ABOUT THIS EXERCISE —
Counting only lines of the listing below that hold the word "example", give the total and nothing else.

RECORDS SHOWN —
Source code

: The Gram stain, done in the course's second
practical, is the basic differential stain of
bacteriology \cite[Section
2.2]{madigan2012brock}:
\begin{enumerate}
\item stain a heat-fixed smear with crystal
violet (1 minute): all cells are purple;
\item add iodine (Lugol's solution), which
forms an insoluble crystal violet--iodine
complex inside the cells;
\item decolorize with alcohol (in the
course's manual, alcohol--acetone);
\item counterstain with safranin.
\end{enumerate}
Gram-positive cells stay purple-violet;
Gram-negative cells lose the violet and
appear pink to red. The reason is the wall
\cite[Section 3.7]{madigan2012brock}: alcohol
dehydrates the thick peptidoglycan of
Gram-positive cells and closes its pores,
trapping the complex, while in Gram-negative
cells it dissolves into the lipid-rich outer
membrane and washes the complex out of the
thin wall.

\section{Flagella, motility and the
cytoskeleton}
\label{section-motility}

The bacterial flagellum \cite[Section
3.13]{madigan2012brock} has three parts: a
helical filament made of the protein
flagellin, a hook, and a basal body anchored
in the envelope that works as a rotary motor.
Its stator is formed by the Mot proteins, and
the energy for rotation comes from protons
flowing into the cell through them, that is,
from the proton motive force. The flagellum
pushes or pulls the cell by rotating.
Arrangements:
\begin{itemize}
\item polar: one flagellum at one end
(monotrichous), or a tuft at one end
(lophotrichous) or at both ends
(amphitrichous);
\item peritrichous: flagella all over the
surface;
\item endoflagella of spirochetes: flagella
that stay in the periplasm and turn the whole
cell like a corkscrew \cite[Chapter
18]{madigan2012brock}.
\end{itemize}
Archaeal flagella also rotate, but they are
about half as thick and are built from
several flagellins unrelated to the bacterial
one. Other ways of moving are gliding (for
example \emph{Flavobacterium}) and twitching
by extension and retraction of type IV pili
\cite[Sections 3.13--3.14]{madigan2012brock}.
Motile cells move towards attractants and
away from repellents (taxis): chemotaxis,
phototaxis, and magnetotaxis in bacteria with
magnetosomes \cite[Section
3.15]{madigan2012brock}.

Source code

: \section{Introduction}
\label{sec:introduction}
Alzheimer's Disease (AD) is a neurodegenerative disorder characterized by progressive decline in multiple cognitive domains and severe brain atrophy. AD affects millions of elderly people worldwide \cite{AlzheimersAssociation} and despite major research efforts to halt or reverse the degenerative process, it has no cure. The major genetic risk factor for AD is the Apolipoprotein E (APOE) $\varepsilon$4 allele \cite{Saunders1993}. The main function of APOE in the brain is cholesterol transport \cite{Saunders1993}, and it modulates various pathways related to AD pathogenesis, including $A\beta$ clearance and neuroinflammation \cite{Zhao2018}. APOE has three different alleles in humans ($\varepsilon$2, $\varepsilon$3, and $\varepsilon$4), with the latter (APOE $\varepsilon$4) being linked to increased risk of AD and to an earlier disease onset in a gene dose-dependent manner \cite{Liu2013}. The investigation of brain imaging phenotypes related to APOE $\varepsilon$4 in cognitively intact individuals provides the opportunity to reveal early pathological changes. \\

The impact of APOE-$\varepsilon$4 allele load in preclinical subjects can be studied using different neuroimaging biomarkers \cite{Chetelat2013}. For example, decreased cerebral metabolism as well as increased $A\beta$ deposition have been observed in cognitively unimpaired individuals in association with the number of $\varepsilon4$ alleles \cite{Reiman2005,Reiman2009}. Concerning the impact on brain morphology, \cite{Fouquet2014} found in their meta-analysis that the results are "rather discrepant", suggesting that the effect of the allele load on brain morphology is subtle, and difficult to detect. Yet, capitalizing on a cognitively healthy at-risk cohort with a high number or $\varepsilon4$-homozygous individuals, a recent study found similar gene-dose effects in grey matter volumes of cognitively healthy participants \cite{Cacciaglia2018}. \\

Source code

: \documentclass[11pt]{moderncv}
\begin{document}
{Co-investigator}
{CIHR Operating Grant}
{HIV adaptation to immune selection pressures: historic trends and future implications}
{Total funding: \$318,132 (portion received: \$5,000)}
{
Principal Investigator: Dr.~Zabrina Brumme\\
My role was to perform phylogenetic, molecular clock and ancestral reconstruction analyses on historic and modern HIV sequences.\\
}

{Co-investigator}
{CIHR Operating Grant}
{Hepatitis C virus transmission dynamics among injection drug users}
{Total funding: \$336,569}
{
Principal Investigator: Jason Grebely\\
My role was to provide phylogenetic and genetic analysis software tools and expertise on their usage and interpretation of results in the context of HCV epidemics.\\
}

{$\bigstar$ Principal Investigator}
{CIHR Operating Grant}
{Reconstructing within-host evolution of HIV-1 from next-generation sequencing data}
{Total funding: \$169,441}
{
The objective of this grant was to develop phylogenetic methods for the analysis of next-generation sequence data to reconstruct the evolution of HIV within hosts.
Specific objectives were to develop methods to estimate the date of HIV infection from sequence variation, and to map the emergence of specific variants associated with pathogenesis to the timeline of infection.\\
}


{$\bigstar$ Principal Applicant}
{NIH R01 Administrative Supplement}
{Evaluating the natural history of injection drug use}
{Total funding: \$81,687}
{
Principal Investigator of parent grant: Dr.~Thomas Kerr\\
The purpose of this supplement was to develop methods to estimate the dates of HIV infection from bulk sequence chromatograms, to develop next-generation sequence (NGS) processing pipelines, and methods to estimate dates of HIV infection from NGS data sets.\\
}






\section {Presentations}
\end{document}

SOLVED EXERCISE —
2